══ Material to process
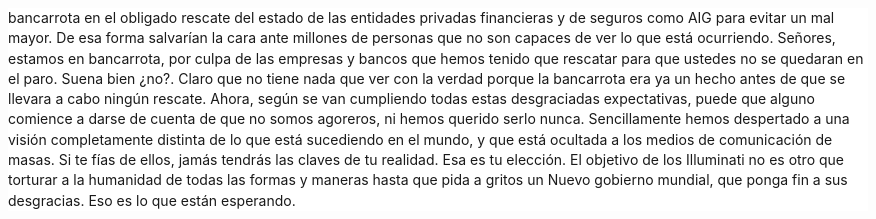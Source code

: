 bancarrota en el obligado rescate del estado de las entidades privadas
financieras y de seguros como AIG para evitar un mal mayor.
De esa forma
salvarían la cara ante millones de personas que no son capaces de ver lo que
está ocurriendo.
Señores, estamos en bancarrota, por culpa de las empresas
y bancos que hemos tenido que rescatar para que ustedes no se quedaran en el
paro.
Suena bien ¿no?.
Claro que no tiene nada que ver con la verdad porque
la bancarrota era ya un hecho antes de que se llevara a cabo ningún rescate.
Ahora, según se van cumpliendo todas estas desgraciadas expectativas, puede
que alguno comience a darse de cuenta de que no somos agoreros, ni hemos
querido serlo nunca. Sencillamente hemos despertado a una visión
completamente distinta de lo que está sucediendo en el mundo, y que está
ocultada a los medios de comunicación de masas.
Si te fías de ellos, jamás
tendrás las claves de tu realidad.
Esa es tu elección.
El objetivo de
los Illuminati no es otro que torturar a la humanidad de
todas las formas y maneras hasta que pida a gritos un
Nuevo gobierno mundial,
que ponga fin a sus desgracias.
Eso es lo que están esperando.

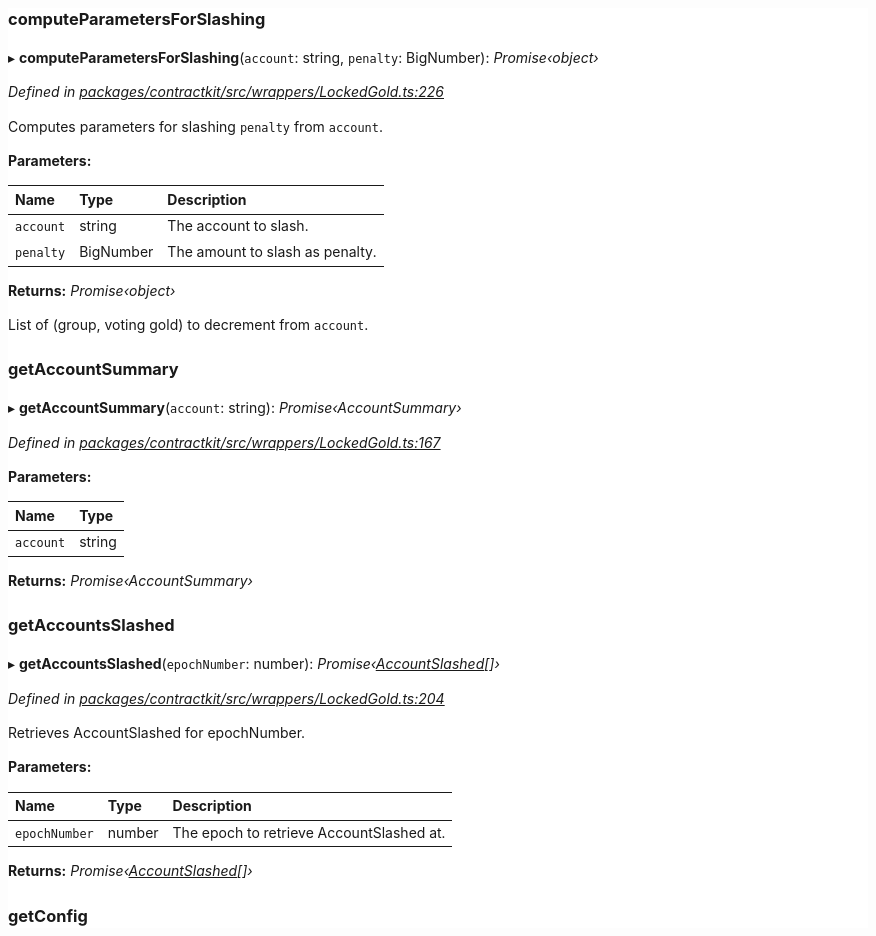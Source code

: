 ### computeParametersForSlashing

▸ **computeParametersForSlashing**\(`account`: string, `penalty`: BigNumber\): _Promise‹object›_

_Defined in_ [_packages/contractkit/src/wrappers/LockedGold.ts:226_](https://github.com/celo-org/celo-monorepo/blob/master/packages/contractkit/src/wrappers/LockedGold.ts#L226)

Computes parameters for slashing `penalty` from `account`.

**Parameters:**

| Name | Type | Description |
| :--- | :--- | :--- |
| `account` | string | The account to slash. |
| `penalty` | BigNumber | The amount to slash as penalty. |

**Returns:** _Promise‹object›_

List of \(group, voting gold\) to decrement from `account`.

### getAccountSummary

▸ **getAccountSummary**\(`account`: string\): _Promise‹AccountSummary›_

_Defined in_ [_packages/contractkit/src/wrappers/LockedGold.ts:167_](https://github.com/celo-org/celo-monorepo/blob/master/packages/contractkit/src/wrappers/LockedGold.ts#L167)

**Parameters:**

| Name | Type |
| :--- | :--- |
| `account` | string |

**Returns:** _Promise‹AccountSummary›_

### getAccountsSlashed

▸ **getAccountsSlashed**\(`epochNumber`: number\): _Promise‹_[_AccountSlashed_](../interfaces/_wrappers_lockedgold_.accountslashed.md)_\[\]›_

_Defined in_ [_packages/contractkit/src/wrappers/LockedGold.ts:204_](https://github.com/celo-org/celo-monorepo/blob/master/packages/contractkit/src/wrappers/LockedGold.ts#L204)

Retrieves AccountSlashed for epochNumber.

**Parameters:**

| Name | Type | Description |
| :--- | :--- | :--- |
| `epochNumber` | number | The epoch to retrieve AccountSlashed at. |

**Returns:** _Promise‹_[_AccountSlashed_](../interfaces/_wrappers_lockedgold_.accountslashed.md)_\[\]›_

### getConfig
════
══ Material to process
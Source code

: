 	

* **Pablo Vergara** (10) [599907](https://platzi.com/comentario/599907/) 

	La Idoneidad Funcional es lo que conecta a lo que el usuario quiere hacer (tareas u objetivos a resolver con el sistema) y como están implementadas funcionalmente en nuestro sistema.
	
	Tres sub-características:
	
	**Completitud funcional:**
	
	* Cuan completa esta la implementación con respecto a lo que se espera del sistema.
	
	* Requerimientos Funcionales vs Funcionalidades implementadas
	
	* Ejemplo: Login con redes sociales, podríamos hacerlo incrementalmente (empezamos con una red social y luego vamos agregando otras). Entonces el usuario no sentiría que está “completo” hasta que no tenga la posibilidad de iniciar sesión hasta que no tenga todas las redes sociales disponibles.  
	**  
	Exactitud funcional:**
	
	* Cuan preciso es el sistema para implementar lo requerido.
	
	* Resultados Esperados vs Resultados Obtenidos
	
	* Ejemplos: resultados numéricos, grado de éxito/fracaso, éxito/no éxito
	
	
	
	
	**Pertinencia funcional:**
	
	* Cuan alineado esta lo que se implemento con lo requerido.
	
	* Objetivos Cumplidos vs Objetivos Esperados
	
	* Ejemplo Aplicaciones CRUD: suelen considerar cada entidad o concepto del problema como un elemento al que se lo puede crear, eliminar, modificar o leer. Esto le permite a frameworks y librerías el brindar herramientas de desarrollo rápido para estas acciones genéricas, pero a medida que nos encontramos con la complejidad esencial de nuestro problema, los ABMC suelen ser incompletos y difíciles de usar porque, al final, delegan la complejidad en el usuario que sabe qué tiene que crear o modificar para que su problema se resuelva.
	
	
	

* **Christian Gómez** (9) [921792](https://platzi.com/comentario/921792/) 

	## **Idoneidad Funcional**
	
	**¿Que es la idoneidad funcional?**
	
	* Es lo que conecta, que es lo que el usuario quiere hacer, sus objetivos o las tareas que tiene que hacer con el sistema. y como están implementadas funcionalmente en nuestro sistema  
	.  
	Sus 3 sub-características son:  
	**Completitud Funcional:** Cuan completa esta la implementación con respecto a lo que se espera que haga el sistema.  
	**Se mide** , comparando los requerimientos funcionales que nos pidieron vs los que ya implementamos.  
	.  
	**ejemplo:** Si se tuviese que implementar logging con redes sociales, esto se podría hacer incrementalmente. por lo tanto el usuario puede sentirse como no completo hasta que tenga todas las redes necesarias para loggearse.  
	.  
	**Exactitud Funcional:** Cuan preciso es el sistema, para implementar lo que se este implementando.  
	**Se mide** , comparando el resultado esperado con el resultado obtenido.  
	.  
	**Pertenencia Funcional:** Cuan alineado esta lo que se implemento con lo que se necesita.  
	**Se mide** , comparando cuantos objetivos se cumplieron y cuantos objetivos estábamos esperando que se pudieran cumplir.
════
If a line in the data above holds the string "redes", copy it.

* Output of the task:
	* Ejemplo: Login con redes sociales, podríamos hacerlo incrementalmente (empezamos con una red social y luego vamos agregando otras). Entonces el usuario no sentiría que está “completo” hasta que no tenga la posibilidad de iniciar sesión hasta que no tenga todas las redes sociales disponibles.  
	**ejemplo:** Si se tuviese que implementar logging con redes sociales, esto se podría hacer incrementalmente. por lo tanto el usuario puede sentirse como no completo hasta que tenga todas las redes necesarias para loggearse.  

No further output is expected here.